Saved entries:
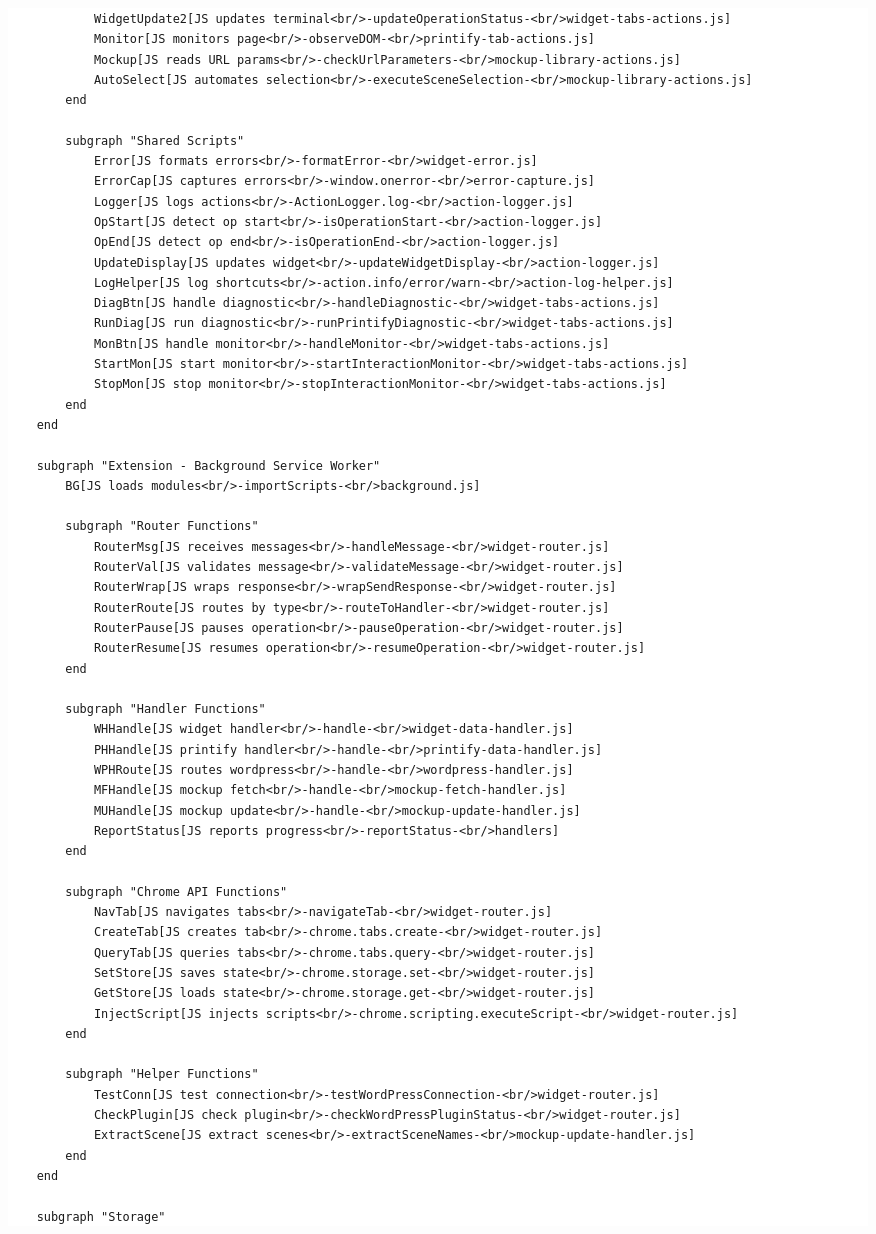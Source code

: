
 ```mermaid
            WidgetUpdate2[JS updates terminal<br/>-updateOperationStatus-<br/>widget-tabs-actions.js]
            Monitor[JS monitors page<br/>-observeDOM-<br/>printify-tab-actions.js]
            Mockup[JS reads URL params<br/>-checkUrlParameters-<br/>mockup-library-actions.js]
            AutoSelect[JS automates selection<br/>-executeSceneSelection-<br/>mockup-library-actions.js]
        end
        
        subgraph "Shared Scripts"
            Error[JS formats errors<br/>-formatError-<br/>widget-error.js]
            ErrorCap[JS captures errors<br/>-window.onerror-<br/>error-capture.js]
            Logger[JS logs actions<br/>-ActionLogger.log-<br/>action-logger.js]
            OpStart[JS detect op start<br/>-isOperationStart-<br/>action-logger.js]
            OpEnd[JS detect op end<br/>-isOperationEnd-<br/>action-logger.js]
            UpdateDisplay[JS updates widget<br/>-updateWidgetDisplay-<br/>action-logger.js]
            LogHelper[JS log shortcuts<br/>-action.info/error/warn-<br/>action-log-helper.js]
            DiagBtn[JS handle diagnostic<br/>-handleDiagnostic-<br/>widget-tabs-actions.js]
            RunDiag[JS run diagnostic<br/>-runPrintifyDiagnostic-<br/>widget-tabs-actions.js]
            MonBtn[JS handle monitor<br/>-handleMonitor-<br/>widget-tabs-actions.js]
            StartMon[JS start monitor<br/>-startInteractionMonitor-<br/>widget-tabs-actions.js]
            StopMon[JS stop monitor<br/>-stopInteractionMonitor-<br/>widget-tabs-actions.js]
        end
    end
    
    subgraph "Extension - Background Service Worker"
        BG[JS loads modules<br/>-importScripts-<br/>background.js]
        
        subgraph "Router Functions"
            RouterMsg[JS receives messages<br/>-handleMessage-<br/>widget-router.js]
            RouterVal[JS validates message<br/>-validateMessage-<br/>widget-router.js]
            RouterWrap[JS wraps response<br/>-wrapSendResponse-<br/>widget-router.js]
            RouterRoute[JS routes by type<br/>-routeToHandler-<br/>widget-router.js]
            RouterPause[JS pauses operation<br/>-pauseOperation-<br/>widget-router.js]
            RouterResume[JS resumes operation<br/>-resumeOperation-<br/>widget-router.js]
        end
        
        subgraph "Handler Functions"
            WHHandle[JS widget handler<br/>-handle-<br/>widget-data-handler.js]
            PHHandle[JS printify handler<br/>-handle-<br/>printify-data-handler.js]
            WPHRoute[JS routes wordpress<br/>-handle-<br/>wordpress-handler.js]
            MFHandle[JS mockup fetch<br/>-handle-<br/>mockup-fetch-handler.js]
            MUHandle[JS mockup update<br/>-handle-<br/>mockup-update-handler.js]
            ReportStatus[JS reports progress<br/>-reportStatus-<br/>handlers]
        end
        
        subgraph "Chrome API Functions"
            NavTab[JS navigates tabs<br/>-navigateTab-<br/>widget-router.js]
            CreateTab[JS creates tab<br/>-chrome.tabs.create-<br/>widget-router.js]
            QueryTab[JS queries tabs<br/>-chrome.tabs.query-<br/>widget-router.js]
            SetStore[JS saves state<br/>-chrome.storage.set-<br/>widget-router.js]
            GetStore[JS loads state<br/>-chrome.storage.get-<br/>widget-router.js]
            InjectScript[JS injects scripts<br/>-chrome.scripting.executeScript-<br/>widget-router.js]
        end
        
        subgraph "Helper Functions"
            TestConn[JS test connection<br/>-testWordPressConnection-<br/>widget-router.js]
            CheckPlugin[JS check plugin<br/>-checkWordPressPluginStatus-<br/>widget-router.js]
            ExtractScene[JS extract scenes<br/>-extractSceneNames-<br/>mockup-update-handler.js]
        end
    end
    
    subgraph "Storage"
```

» **TASK**: Your reply should consist of one number: how many lines in the entries contain the string "detect".

» **OUTPUT**: 2